● ACTIVITY: Filter the material below so that only lines containing "following" remain.

**** INPUT FOR THIS TASK

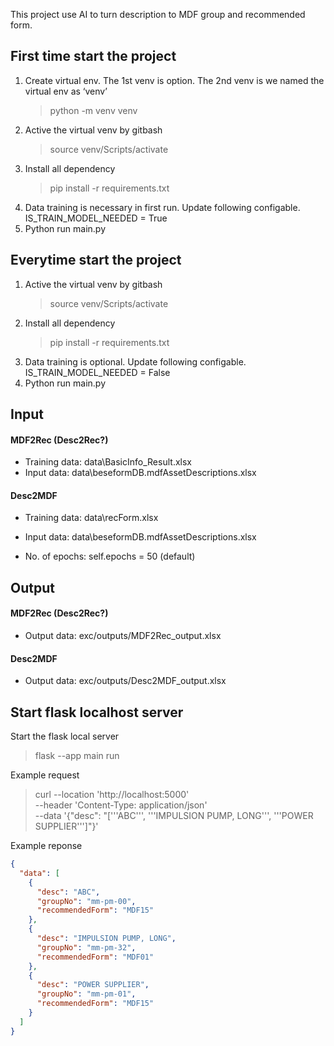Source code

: This project use AI to turn description to MDF group and recommended form.

## First time start the project

1.  Create virtual env. The 1st venv is option. The 2nd venv is we named the virtual env as ‘venv’
    > python -m venv venv
2.  Active the virtual venv by gitbash
    > source venv/Scripts/activate
3.  Install all dependency
    > pip install -r requirements.txt
4.  Data training is necessary in first run. Update following configable.<br />
    IS_TRAIN_MODEL_NEEDED = True<br />
5.  Python run main.py

## Everytime start the project

1. Active the virtual venv by gitbash
   > source venv/Scripts/activate
2. Install all dependency
   > pip install -r requirements.txt
3. Data training is optional. Update following configable.<br />
   IS_TRAIN_MODEL_NEEDED = False<br />
4. Python run main.py

## Input

#### MDF2Rec (Desc2Rec?)

- Training data: data\BasicInfo_Result.xlsx
- Input data: data\beseformDB.mdfAssetDescriptions.xlsx

#### Desc2MDF

- Training data: data\recForm.xlsx
- Input data: data\beseformDB.mdfAssetDescriptions.xlsx

- No. of epochs: self.epochs = 50 (default)

## Output

#### MDF2Rec (Desc2Rec?)

- Output data: exc/outputs/MDF2Rec_output.xlsx

#### Desc2MDF

- Output data: exc/outputs/Desc2MDF_output.xlsx

## Start flask localhost server

Start the flask local server

> flask --app main run

Example request

> curl --location 'http://localhost:5000' \
> --header 'Content-Type: application/json' \
> --data '{"desc": "['\''ABC'\'', '\''IMPULSION PUMP, LONG'\'', '\''POWER SUPPLIER'\'']"}'

Example reponse

```json
{
  "data": [
    {
      "desc": "ABC",
      "groupNo": "mm-pm-00",
      "recommendedForm": "MDF15"
    },
    {
      "desc": "IMPULSION PUMP, LONG",
      "groupNo": "mm-pm-32",
      "recommendedForm": "MDF01"
    },
    {
      "desc": "POWER SUPPLIER",
      "groupNo": "mm-pm-01",
      "recommendedForm": "MDF15"
    }
  ]
}
```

********

● RESPONSE FOR THIS EXERCISE:
4.  Data training is necessary in first run. Update following configable.<br />
3. Data training is optional. Update following configable.<br />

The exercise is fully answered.